[Your objective]: An acceptable answer repeats exactly the line with "Execution at Scale](images/lambda_concurrent_1_minute_00.png)" and each line after it through the end of the entries, and includes nothing else.

Data shown: Begin

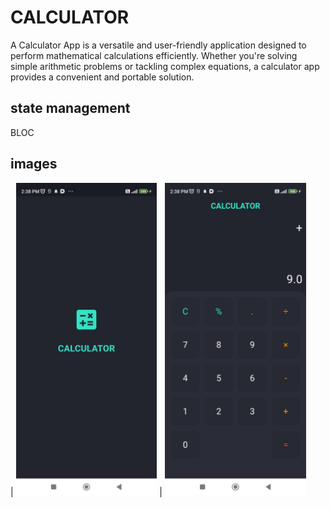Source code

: # CALCULATOR

A Calculator App is a versatile and user-friendly application designed to perform mathematical calculations efficiently. Whether you're solving simple arithmetic problems or tackling complex equations, a calculator app provides a convenient and portable solution. 

## state management

BLOC

## images

|  <img src="https://github.com/roypa123/calculator/blob/2a04885241ecf7be49b721bd5b2364cb992711d2/extra_file/git_images/image1.jpeg" width="225.8" height="500"/>   |   <img src="https://github.com/roypa123/calculator/blob/2a04885241ecf7be49b721bd5b2364cb992711d2/extra_file/git_images/image2.jpeg" width="225.8" height="500"/>  


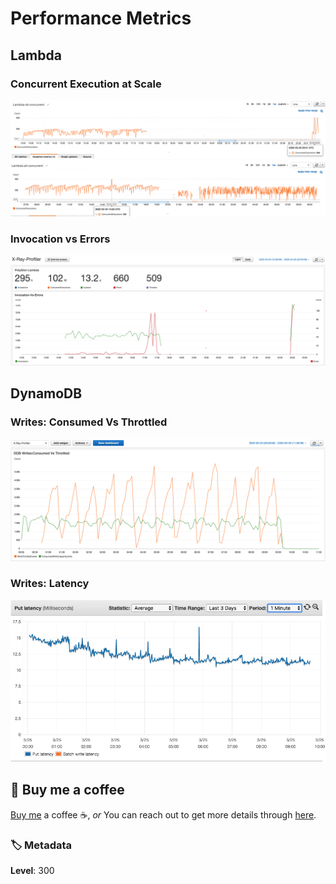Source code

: # Performance Metrics

## Lambda

### Concurrent Execution at Scale

![miztiik Concurrent Execution at Scale](images/lambda_concurrent_1_minute_01.png)
![miztiik Concurrent Execution at Scale](images/lambda_concurrent_1_minute_00.png)

### Invocation vs Errors

![miztiik Concurrent Execution at Scale](images/lambda_invocation_vs_errors.png)

## DynamoDB

### Writes: Consumed Vs Throttled

![miztiik Writes: Consumed Vs Throttled](images/ddb_consumed_vs_throttled_writes_00.png)

### Writes: Latency

![miztiik Writes: Latency](images/ddb_put_latency.png)

## 👋 Buy me a coffee

[Buy me](https://paypal.me/valaxy) a coffee ☕, _or_ You can reach out to get more details through [here](https://youtube.com/c/valaxytechnologies/about).

### 🏷️ Metadata

**Level**: 300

Data shown: End

[Final answer]:
![miztiik Concurrent Execution at Scale](images/lambda_concurrent_1_minute_00.png)

### Invocation vs Errors

![miztiik Concurrent Execution at Scale](images/lambda_invocation_vs_errors.png)

## DynamoDB

### Writes: Consumed Vs Throttled

![miztiik Writes: Consumed Vs Throttled](images/ddb_consumed_vs_throttled_writes_00.png)

### Writes: Latency

![miztiik Writes: Latency](images/ddb_put_latency.png)

## 👋 Buy me a coffee

[Buy me](https://paypal.me/valaxy) a coffee ☕, _or_ You can reach out to get more details through [here](https://youtube.com/c/valaxytechnologies/about).

### 🏷️ Metadata

**Level**: 300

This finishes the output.